Exercise aim>
Extract every line below, verbatim.

* * * * * * * * *

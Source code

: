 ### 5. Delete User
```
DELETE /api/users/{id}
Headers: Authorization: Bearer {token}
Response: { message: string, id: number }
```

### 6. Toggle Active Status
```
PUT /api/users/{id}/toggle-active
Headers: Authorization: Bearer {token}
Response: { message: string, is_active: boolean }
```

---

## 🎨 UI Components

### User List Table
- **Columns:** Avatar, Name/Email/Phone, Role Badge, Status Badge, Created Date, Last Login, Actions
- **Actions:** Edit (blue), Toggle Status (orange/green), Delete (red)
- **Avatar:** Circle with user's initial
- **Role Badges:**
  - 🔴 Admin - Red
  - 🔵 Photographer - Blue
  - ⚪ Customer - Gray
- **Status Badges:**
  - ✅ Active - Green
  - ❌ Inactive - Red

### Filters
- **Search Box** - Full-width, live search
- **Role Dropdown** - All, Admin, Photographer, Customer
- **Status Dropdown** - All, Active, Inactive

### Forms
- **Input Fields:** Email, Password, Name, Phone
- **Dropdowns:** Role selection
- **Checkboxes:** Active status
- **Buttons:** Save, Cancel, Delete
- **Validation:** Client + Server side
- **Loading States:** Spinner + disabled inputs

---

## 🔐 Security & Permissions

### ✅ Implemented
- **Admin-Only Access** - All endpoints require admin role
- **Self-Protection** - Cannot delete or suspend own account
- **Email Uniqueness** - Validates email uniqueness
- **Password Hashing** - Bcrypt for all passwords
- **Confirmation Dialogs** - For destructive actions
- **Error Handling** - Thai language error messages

* * * * * * * * *

Your response>
Source code

: ### 5. Delete User
```
DELETE /api/users/{id}
Headers: Authorization: Bearer {token}
Response: { message: string, id: number }
```

### 6. Toggle Active Status
```
PUT /api/users/{id}/toggle-active
Headers: Authorization: Bearer {token}
Response: { message: string, is_active: boolean }
```

---

## 🎨 UI Components

### User List Table
- **Columns:** Avatar, Name/Email/Phone, Role Badge, Status Badge, Created Date, Last Login, Actions
- **Actions:** Edit (blue), Toggle Status (orange/green), Delete (red)
- **Avatar:** Circle with user's initial
- **Role Badges:**
  - 🔴 Admin - Red
  - 🔵 Photographer - Blue
  - ⚪ Customer - Gray
- **Status Badges:**
  - ✅ Active - Green
  - ❌ Inactive - Red

### Filters
- **Search Box** - Full-width, live search
- **Role Dropdown** - All, Admin, Photographer, Customer
- **Status Dropdown** - All, Active, Inactive

### Forms
- **Input Fields:** Email, Password, Name, Phone
- **Dropdowns:** Role selection
- **Checkboxes:** Active status
- **Buttons:** Save, Cancel, Delete
- **Validation:** Client + Server side
- **Loading States:** Spinner + disabled inputs

---

## 🔐 Security & Permissions

### ✅ Implemented
- **Admin-Only Access** - All endpoints require admin role
- **Self-Protection** - Cannot delete or suspend own account
- **Email Uniqueness** - Validates email uniqueness
- **Password Hashing** - Bcrypt for all passwords
- **Confirmation Dialogs** - For destructive actions
- **Error Handling** - Thai language error messages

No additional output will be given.